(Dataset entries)

- Opening Delimiter -

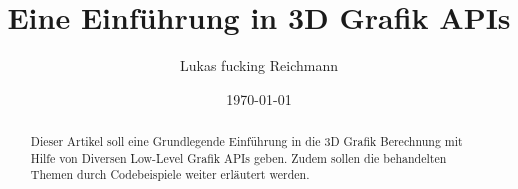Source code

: \documentclass[10pt,conference,a4paper]{IEEEtran}
\title{Eine Einführung in 3D Grafik APIs}
\author{Lukas fucking Reichmann}
\date{\today}
\begin{document}
\maketitle

\begin{abstract}
    Dieser Artikel soll eine Grundlegende Einführung in die 3D Grafik Berechnung mit Hilfe von Diversen Low-Level Grafik APIs geben. Zudem sollen die behandelten Themen durch Codebeispiele weiter erläutert werden.
\end{abstract}









\end{document}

- Closing Delimiter -

* How to complete this task
Drop the images, then copy the data exactly.

* Problem solution
Source code

: \documentclass[10pt,conference,a4paper]{IEEEtran}
\title{Eine Einführung in 3D Grafik APIs}
\author{Lukas fucking Reichmann}
\date{\today}
\begin{document}
\maketitle

\begin{abstract}
    Dieser Artikel soll eine Grundlegende Einführung in die 3D Grafik Berechnung mit Hilfe von Diversen Low-Level Grafik APIs geben. Zudem sollen die behandelten Themen durch Codebeispiele weiter erläutert werden.
\end{abstract}









\end{document}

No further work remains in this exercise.